Eva Leibovitz: Es war eigentlich ein ziemlich langer Weg, mit viel Auf und Ab. Ist es auch immer noch, jeden Tag aufs Neue. Wir haben nebenan relativ klein angefangen. Das war einfach der Traum aus meinem Japanaufenthalt, es genauso wie dort zu machen: ganz kleine Karte, kleine Theke und so weiter. Das hat auch ganz gut geklappt und mit der Zeit hat man dann gemerkt,  dass man sich ein bisschen auf die Leute hier einstellen muss. Man kann es nicht eins zu eins übernehmen. Eine kleine Karte reicht nicht, es müssen noch ein, zwei Dinge dazu.
Nach etwas über vier Jahren ist nebenan freigeworden. Da es schon fast für unsere Zwecke eingerichtet war, haben wir es gewagt und ein zweites Geschafft eröffnet, um dann neben den Reisgerichten auch noch Ramen anzubieten. Dafür haben wir Crowdfunding gemacht, sodass sich Interessierte schon mal Gutscheine kaufen konnten und wir eine Finanzierung für die Renovierungen hatten. Hinterher konnten sie ihren Gutschein dann in Ramen einlösen. Also eine Leihgabe auf kurze Zeit, die in Essen eingelöst wurde.
Beide Läden erwiesen sich jedoch organisatorisch schwieriger als gedacht. Zunächst gab es in einem Laden nur Ramen, in dem anderen Reis, das hat nicht funktioniert, da die Leute zusammensitzen wollten. Auch ein Hin und Her war nicht optimal, sodass wir uns dann auch aus finanziellen Gründen dazu entschlossen haben, ganz in den neuen und größeren Laden zu gehen. Aber dann auch mit beiden Gerichten. Hier können mehr Leute sitzen und es ist besser für größere Gruppen.

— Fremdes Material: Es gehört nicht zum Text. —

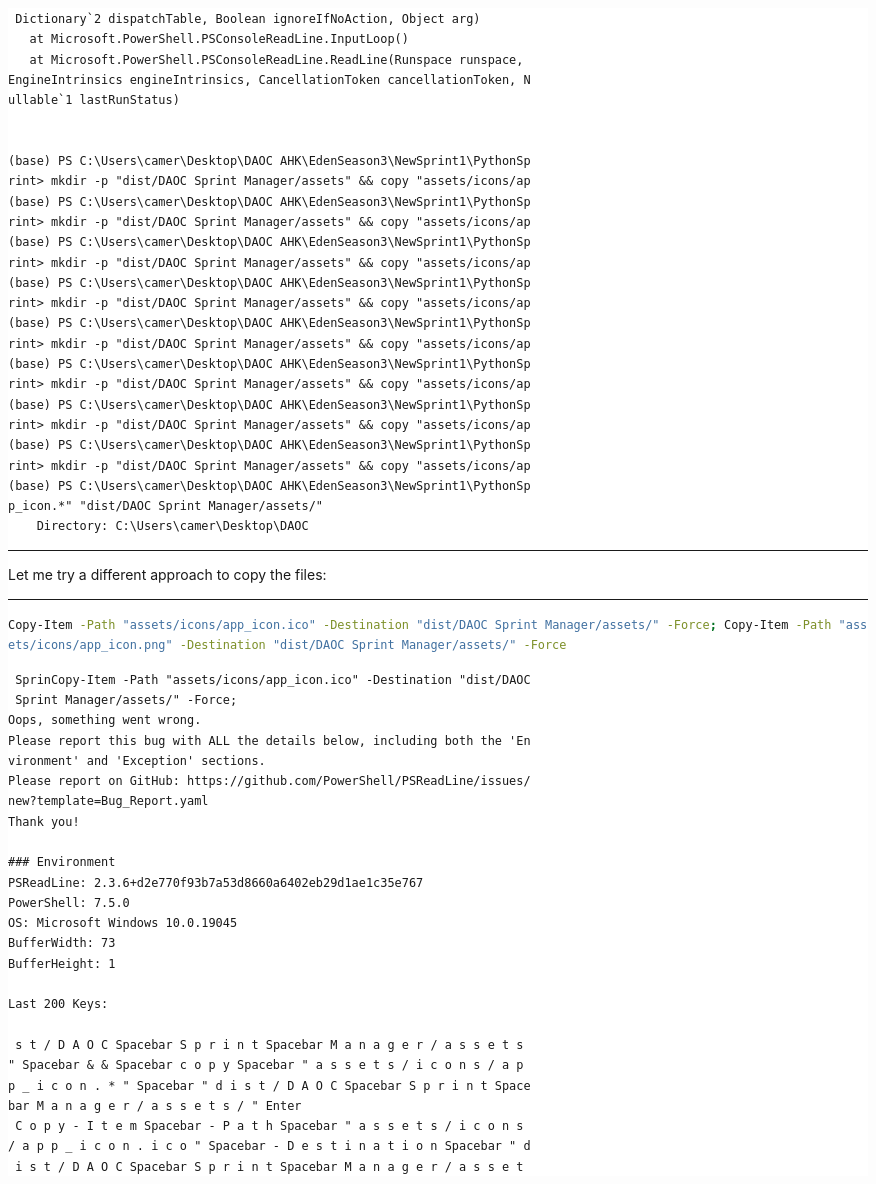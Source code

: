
```
 Dictionary`2 dispatchTable, Boolean ignoreIfNoAction, Object arg)       
   at Microsoft.PowerShell.PSConsoleReadLine.InputLoop()
   at Microsoft.PowerShell.PSConsoleReadLine.ReadLine(Runspace runspace, 
EngineIntrinsics engineIntrinsics, CancellationToken cancellationToken, N
ullable`1 lastRunStatus)


(base) PS C:\Users\camer\Desktop\DAOC AHK\EdenSeason3\NewSprint1\PythonSp
rint> mkdir -p "dist/DAOC Sprint Manager/assets" && copy "assets/icons/ap
(base) PS C:\Users\camer\Desktop\DAOC AHK\EdenSeason3\NewSprint1\PythonSp
rint> mkdir -p "dist/DAOC Sprint Manager/assets" && copy "assets/icons/ap
(base) PS C:\Users\camer\Desktop\DAOC AHK\EdenSeason3\NewSprint1\PythonSp
rint> mkdir -p "dist/DAOC Sprint Manager/assets" && copy "assets/icons/ap
(base) PS C:\Users\camer\Desktop\DAOC AHK\EdenSeason3\NewSprint1\PythonSp
rint> mkdir -p "dist/DAOC Sprint Manager/assets" && copy "assets/icons/ap
(base) PS C:\Users\camer\Desktop\DAOC AHK\EdenSeason3\NewSprint1\PythonSp
rint> mkdir -p "dist/DAOC Sprint Manager/assets" && copy "assets/icons/ap
(base) PS C:\Users\camer\Desktop\DAOC AHK\EdenSeason3\NewSprint1\PythonSp
rint> mkdir -p "dist/DAOC Sprint Manager/assets" && copy "assets/icons/ap
(base) PS C:\Users\camer\Desktop\DAOC AHK\EdenSeason3\NewSprint1\PythonSp
rint> mkdir -p "dist/DAOC Sprint Manager/assets" && copy "assets/icons/ap
(base) PS C:\Users\camer\Desktop\DAOC AHK\EdenSeason3\NewSprint1\PythonSp
rint> mkdir -p "dist/DAOC Sprint Manager/assets" && copy "assets/icons/ap
(base) PS C:\Users\camer\Desktop\DAOC AHK\EdenSeason3\NewSprint1\PythonSp
p_icon.*" "dist/DAOC Sprint Manager/assets/"
    Directory: C:\Users\camer\Desktop\DAOC
```

---

Let me try a different approach to copy the files:

---

```bash
Copy-Item -Path "assets/icons/app_icon.ico" -Destination "dist/DAOC Sprint Manager/assets/" -Force; Copy-Item -Path "assets/icons/app_icon.png" -Destination "dist/DAOC Sprint Manager/assets/" -Force
```

```
 SprinCopy-Item -Path "assets/icons/app_icon.ico" -Destination "dist/DAOC
 Sprint Manager/assets/" -Force; 
Oops, something went wrong.
Please report this bug with ALL the details below, including both the 'En
vironment' and 'Exception' sections.
Please report on GitHub: https://github.com/PowerShell/PSReadLine/issues/
new?template=Bug_Report.yaml
Thank you!

### Environment
PSReadLine: 2.3.6+d2e770f93b7a53d8660a6402eb29d1ae1c35e767
PowerShell: 7.5.0
OS: Microsoft Windows 10.0.19045
BufferWidth: 73
BufferHeight: 1

Last 200 Keys:

 s t / D A O C Spacebar S p r i n t Spacebar M a n a g e r / a s s e t s 
" Spacebar & & Spacebar c o p y Spacebar " a s s e t s / i c o n s / a p 
p _ i c o n . * " Spacebar " d i s t / D A O C Spacebar S p r i n t Space
bar M a n a g e r / a s s e t s / " Enter
 C o p y - I t e m Spacebar - P a t h Spacebar " a s s e t s / i c o n s 
/ a p p _ i c o n . i c o " Spacebar - D e s t i n a t i o n Spacebar " d
 i s t / D A O C Spacebar S p r i n t Spacebar M a n a g e r / a s s e t 
```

War es dann für dich eine schwere Entscheidung oder bist du da pragmatisch?

Ich bin da nicht so nostalgisch. Man macht immer das, was am meisten Sinn ergibt und wenn man merkt, dass es so nicht läuft, muss man etwas ändern. Sonst bleibt man auf der Strecke, gerade wirtschaftlich gesehen. Deshalb sind wir jetzt hier und haben uns auch ein bisschen geupgraded, also auch vom Stil nicht mehr ganz klein. Das ist alles Gemeinschaftsarbeit gewesen, von Freunden, dem Team und mir selbst. Wir hatten nur acht Tage uns einzurichten, das war ein strammes Programm. Die Zielgruppe ist natürlich die gleiche geblieben, man soll sich wohlfühlen und authentische Gerichte essen können. Aber wir sind erwachsen geworden, sag ich mal.

Würdest du sagen, du bist jetzt angekommen in der Selbstständigkeit? Bist du tougher oder erwachsener geworden?

Letzteres auf jeden Fall. Aber in der Selbstständigkeit ist nie ein Punkt wo man sagt: Ich bin jetzt safe. Gerade Kleingastronomie, das ist ein Pflaster, da kann man jeden Tag vom Löwen
gefressen werden. Es ist schon eine schwere Sache, die Steuern sind schwierig, die Kosten sind enorm hoch für das, was man leisten muss. Also ich würde es keinem empfehlen ehrlich gesagt. (lacht) Das ist natürlich ein hartes Urteil, mir macht die Arbeit auch Spaß, sonst wäre es total sinnlos. Aber es ist nicht so, dass ich damit jetzt ausgesorgt habe, wenn ich das mein Leben lang weitermache. Es ist immer ein Prozess. Den Punkt, an dem man sagt, so läuft es und so mache ich für immer weiter, gibt es nicht. Man muss stetig ein bisschen auf Trends eingehen und überlegen, wie man es ausgleichen oder anders machen kann, wenn es irgendwo hakt. Flexibilität ist ganz wichtig!

Hast du denn schon bestimmte Zukunftspläne, wenn du von Trends sprichst?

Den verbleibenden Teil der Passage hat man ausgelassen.